▶ EXERCISE OBJECTIVE
Copy every line from the data below in which the string "explain" can be found.

━━━━━━━━━━━━━━━━

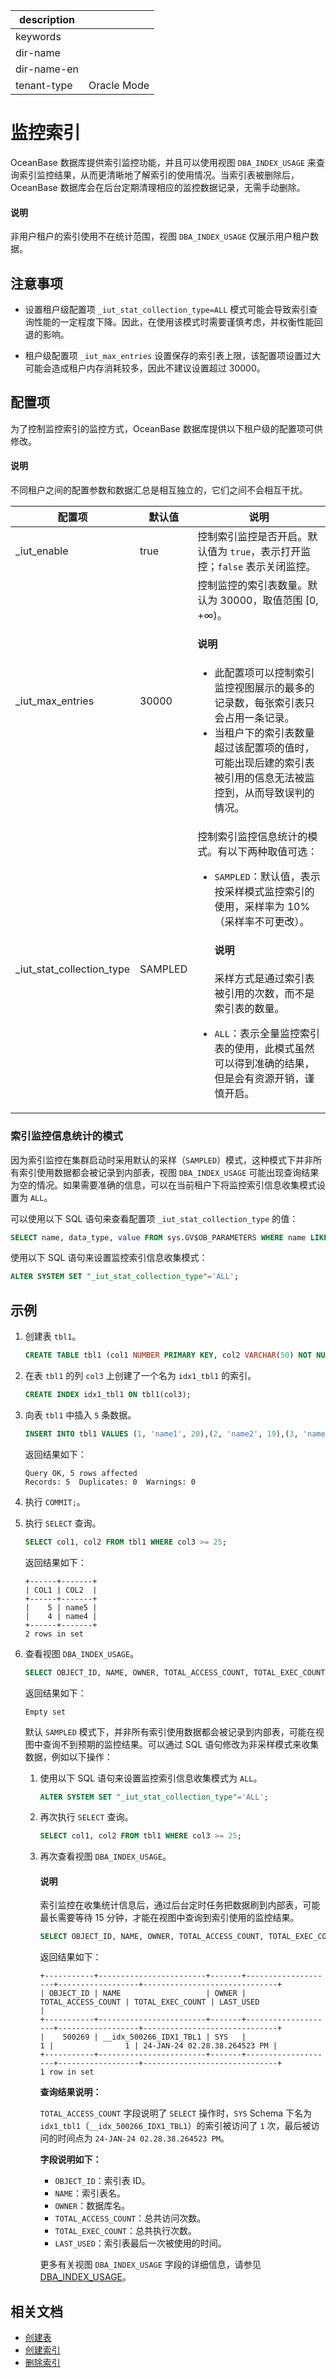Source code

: |description||
|---|---|
|keywords||
|dir-name||
|dir-name-en||
|tenant-type|Oracle Mode|

# 监控索引

OceanBase 数据库提供索引监控功能，并且可以使用视图 `DBA_INDEX_USAGE` 来查询索引监控结果，从而更清晰地了解索引的使用情况。当索引表被删除后，OceanBase 数据库会在后台定期清理相应的监控数据记录，无需手动删除。

<main id="notice" type='explain'>
  <h4>说明</h4>
  <p>非用户租户的索引使用不在统计范围，视图 <code>DBA_INDEX_USAGE</code> 仅展示用户租户数据。</p>
</main>

## 注意事项

* 设置租户级配置项 `_iut_stat_collection_type=ALL` 模式可能会导致索引查询性能的一定程度下降。因此，在使用该模式时需要谨慎考虑，并权衡性能回退的影响。

* 租户级配置项 `_iut_max_entries` 设置保存的索引表上限，该配置项设置过大可能会造成租户内存消耗较多，因此不建议设置超过 30000。

## 配置项

为了控制监控索引的监控方式，OceanBase 数据库提供以下租户级的配置项可供修改。

<main id="notice" type='explain'>
  <h4>说明</h4>
  <p>不同租户之间的配置参数和数据汇总是相互独立的，它们之间不会相互干扰。</p>
</main>

|        **配置项**         | **默认值** | **说明** |
|---------------------------|------------|----------|
| _iut_enable               | true       | 控制索引监控是否开启。默认值为 `true`，表示打开监控；`false` 表示关闭监控。|
| _iut_max_entries          | 30000      | 控制监控的索引表数量。默认为 30000，取值范围 [0, +∞)。<main id="notice" type='explain'><h4>说明</h4><p><ul><li>此配置项可以控制索引监控视图展示的最多的记录数，每张索引表只会占用一条记录。</li><li>当租户下的索引表数量超过该配置项的值时，可能出现后建的索引表被引用的信息无法被监控到，从而导致误判的情况。</li></ul></p></main>|
| _iut_stat_collection_type | SAMPLED    | 控制索引监控信息统计的模式。有以下两种取值可选：<ul><li><code>SAMPLED</code>：默认值，表示按采样模式监控索引的使用，采样率为 10%（采样率不可更改）。<main id="notice" type='explain'><h4>说明</h4><p>采样方式是通过索引表被引用的次数，而不是索引表的数量。</p></main></li><li><code>ALL</code>：表示全量监控索引表的使用，此模式虽然可以得到准确的结果，但是会有资源开销，谨慎开启。</li></ul> |

### 索引监控信息统计的模式

因为索引监控在集群启动时采用默认的采样（`SAMPLED`）模式，这种模式下并非所有索引使用数据都会被记录到内部表，视图 `DBA_INDEX_USAGE` 可能出现查询结果为空的情况。如果需要准确的信息，可以在当前租户下将监控索引信息收集模式设置为 `ALL`。

可以使用以下 SQL 语句来查看配置项 `_iut_stat_collection_type` 的值：

```sql
SELECT name, data_type, value FROM sys.GV$OB_PARAMETERS WHERE name LIKE '%iut_stat_collection%';
```

使用以下 SQL 语句来设置监控索引信息收集模式：

```sql
ALTER SYSTEM SET "_iut_stat_collection_type"='ALL';
```

## 示例

1. 创建表 `tbl1`。

    ```sql
    CREATE TABLE tbl1 (col1 NUMBER PRIMARY KEY, col2 VARCHAR(50) NOT NULL, col3 NUMBER);
    ```

2. 在表 `tbl1` 的列 `col3` 上创建了一个名为 `idx1_tbl1` 的索引。

    ```sql
    CREATE INDEX idx1_tbl1 ON tbl1(col3);
    ```

3. 向表 `tbl1` 中插入 `5` 条数据。

    ```sql
    INSERT INTO tbl1 VALUES (1, 'name1', 20),(2, 'name2', 19),(3, 'name3', 20),(4, 'name4', 29),(5, 'name5', 26);
    ```

    返回结果如下：

    ```shell
    Query OK, 5 rows affected
    Records: 5  Duplicates: 0  Warnings: 0
    ```

4. 执行 `COMMIT;`。

5. 执行 `SELECT` 查询。

    ```sql
    SELECT col1, col2 FROM tbl1 WHERE col3 >= 25;
    ```

    返回结果如下：

    ```shell
    +------+-------+
    | COL1 | COL2  |
    +------+-------+
    |    5 | name5 |
    |    4 | name4 |
    +------+-------+
    2 rows in set
    ```

6. 查看视图 `DBA_INDEX_USAGE`。

    ```sql
    SELECT OBJECT_ID, NAME, OWNER, TOTAL_ACCESS_COUNT, TOTAL_EXEC_COUNT, LAST_USED FROM sys.DBA_INDEX_USAGE;
    ```

    返回结果如下：

    ```shell
    Empty set
    ```

    默认 `SAMPLED` 模式下，并非所有索引使用数据都会被记录到内部表，可能在视图中查询不到预期的监控结果。可以通过 SQL 语句修改为非采样模式来收集数据，例如以下操作：

    1. 使用以下 SQL 语句来设置监控索引信息收集模式为 `ALL`。

       ```sql
       ALTER SYSTEM SET "_iut_stat_collection_type"='ALL';
       ```

    2. 再次执行 `SELECT` 查询。

       ```sql
       SELECT col1, col2 FROM tbl1 WHERE col3 >= 25;
       ```

    3. 再次查看视图 `DBA_INDEX_USAGE`。

       <main id="notice" type='explain'>
         <h4>说明</h4>
         <p>索引监控在收集统计信息后，通过后台定时任务把数据刷到内部表，可能最长需要等待 15 分钟，才能在视图中查询到索引使用的监控结果。</p>
       </main>

       ```sql
       SELECT OBJECT_ID, NAME, OWNER, TOTAL_ACCESS_COUNT, TOTAL_EXEC_COUNT, LAST_USED FROM sys.DBA_INDEX_USAGE;
       ```

       返回结果如下：

       ```shell
       +-----------+------------------------+-------+--------------------+------------------+------------------------------+
       | OBJECT_ID | NAME                   | OWNER | TOTAL_ACCESS_COUNT | TOTAL_EXEC_COUNT | LAST_USED                    |
       +-----------+------------------------+-------+--------------------+------------------+------------------------------+
       |    500269 | __idx_500266_IDX1_TBL1 | SYS   |                  1 |                1 | 24-JAN-24 02.28.38.264523 PM |
       +-----------+------------------------+-------+--------------------+------------------+------------------------------+
       1 row in set
       ```

       **查询结果说明：**

       `TOTAL_ACCESS_COUNT` 字段说明了 `SELECT` 操作时，`SYS` Schema 下名为 `idx1_tbl1`（`__idx_500266_IDX1_TBL1`）的索引被访问了 `1` 次，最后被访问的时间点为 `24-JAN-24 02.28.38.264523 PM`。

       **字段说明如下：**

       * `OBJECT_ID`：索引表 ID。
       * `NAME`：索引表名。
       * `OWNER`：数据库名。
       * `TOTAL_ACCESS_COUNT`：总共访问次数。
       * `TOTAL_EXEC_COUNT`：总共执行次数。
       * `LAST_USED`：索引表最后一次被使用的时间。

       更多有关视图 `DBA_INDEX_USAGE` 字段的详细信息，请参见 [DBA_INDEX_USAGE](../../../700.system-views/500.system-view-of-oracle-mode/200.dictionary-view-of-oracle-mode/8600.dba_index_usage-of-oracle-mode.md)。

## 相关文档

* [创建表](../100.manage-tables-of-oracle-mode/200.create-a-table-for-oracle-tenant-of-oracle-mode.md)
* [创建索引](200.create-an-index-of-oracle-mode.md)
* [删除索引](400.delete-an-index-of-oracle-mode.md)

━━━━━━━━━━━━━━━━

▶ OUTPUT FOR THIS EXERCISE
<main id="notice" type='explain'>
<main id="notice" type='explain'>
| _iut_max_entries          | 30000      | 控制监控的索引表数量。默认为 30000，取值范围 [0, +∞)。<main id="notice" type='explain'><h4>说明</h4><p><ul><li>此配置项可以控制索引监控视图展示的最多的记录数，每张索引表只会占用一条记录。</li><li>当租户下的索引表数量超过该配置项的值时，可能出现后建的索引表被引用的信息无法被监控到，从而导致误判的情况。</li></ul></p></main>|
| _iut_stat_collection_type | SAMPLED    | 控制索引监控信息统计的模式。有以下两种取值可选：<ul><li><code>SAMPLED</code>：默认值，表示按采样模式监控索引的使用，采样率为 10%（采样率不可更改）。<main id="notice" type='explain'><h4>说明</h4><p>采样方式是通过索引表被引用的次数，而不是索引表的数量。</p></main></li><li><code>ALL</code>：表示全量监控索引表的使用，此模式虽然可以得到准确的结果，但是会有资源开销，谨慎开启。</li></ul> |
       <main id="notice" type='explain'>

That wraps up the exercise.